In the 1990s, Andrew Grove introduced the phrase strategic inflection point to describe a decisive juncture in an organization’s life, when subtle yet cumulative shifts in the environment converge that demand transformation. Institutions must either adapt to these emerging realities or risk drifting toward irrelevance. The most capable of leaders accept the risks required to guide the organization toward renewal, while those who resist change often preside over stagnation and decline. Grove’s concept finds parallel in Carl von Clausewitz’s coup d’œil—that intuitive “glance” which cuts through the fog of war. For Clausewitz, “resolution, presence of mind, and the lessons of history” were indispensable for any commander striving for clarity amid the most difficult circumstances. Likewise, institutions at inflection points require this type of discernment.

The Problem

Today, the Army’s information dominance community stands at a strategic inflection point—a moment demanding a reexamination of how it defines the role for Information Operations (IO) officers. Since Field Manual 100-6’s publication in 1996, each doctrinal revision—including Army Doctrine Publication (ADP) 3-13, Information—has cast IO officers chiefly as “synchronizers” and “integrators” (S&I) of information capabilities and organizations, subordinated to the lethal arc of combat power while neglecting the non-lethal. The result, even after five iterations, is a doctrine still groping for coherence. As U.S. Army Colonel Sarah White observes:

The service has cycled and recycled through numerous attempts at doctrinal codification, and yet it seems to be in much the same place in 2023 [and I would argue 2025] as it was in the early 1990s: aware that the information revolution means something for warfare, yet unsure of what that something is, what it should be called, and what is the appropriate doctrinal response.

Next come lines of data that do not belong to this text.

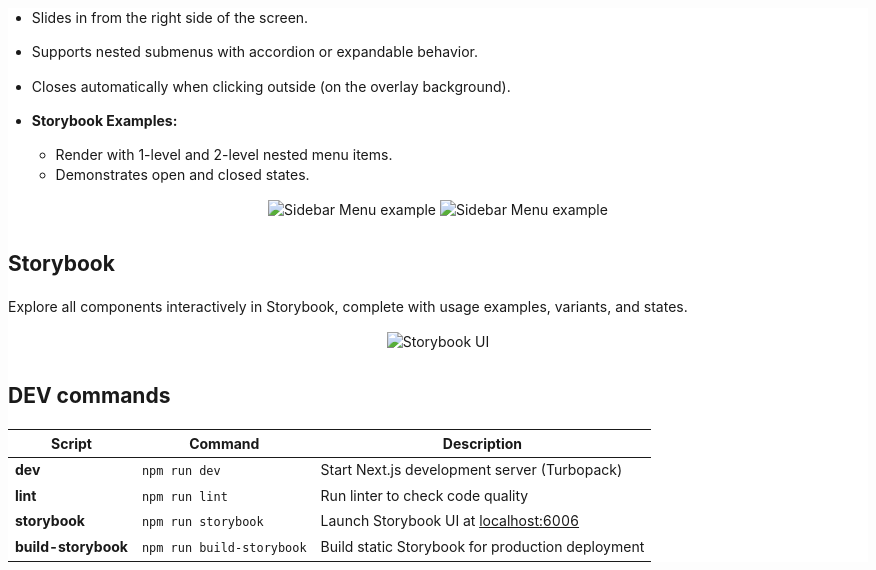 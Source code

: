   * Slides in from the right side of the screen.
  * Supports nested submenus with accordion or expandable behavior.
  * Closes automatically when clicking outside (on the overlay background).

* **Storybook Examples:**

  * Render with 1-level and 2-level nested menu items.
  * Demonstrates open and closed states.

<p align="center">
  <img width="450" height="530" src="https://github.com/user-attachments/assets/26e461fe-a106-4bbb-b797-0fc356862538" alt="Sidebar Menu example" />
  <img width="450" height="530" src="https://github.com/user-attachments/assets/36ecba93-ed3c-40b3-8339-ed653d7e1315" alt="Sidebar Menu example" />
</p>

## Storybook

Explore all components interactively in Storybook, complete with usage examples, variants, and states.

<p align="center">
  <img width="1854" height="945" src="https://github.com/user-attachments/assets/c8fa9650-bf98-46fa-bb7f-fcf1b3180548" alt="Storybook UI" />
</p>

## DEV commands

| Script              | Command                   | Description                                                    |
| ------------------- | ------------------------- | -------------------------------------------------------------- |
| **dev**             | `npm run dev`             | Start Next.js development server (Turbopack)                   |
| **lint**            | `npm run lint`            | Run linter to check code quality                               |
| **storybook**       | `npm run storybook`       | Launch Storybook UI at [localhost:6006](http://localhost:6006) |
| **build-storybook** | `npm run build-storybook` | Build static Storybook for production deployment               |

This essay contends that the Army should reconceive IO officers primarily as a unit’s chief military deception officer (CMDO)—responsible for deception at the core, while secondarily supporting lethal operations. Such a shift would restore military deception (MILDEC) to its rightful place as a significant combat power enabler in large-scale, joint, and multi-domain operations. It would also bring much-needed clarity as to what exactly the task and purpose of Army IO officers are.

Combat Power and Information’s Perceived Role in Warfare

For most of human history, warfare took place on battlefields defined by geography. With adequate intelligence, commanders could fix the enemy’s position, gauge his strength, and, by uniting speed, mobility, and firepower, bring him to decisive defeat. Strength was measured in “combat power” – “the total means of destructive, constructive, and informational capabilities that a military unit or formation can apply at a given time” to impose its will on the enemy. However, upon close examination, the Army’s present conception, though expedient, flattens the term’s historical depth. It implies that non-lethal effects developed alongside lethal ones and held equal weight—an assumption belied by history. Figure 1 is a more apt description of how the Army has historically viewed the role of information. Information appears not as a core element but as a supporting function subordinated to lethal operations, stripped of its independent strategic role.

Figure 1: ADP 6-0, Mission Command: Command and Control of Army Forces, July, 2019.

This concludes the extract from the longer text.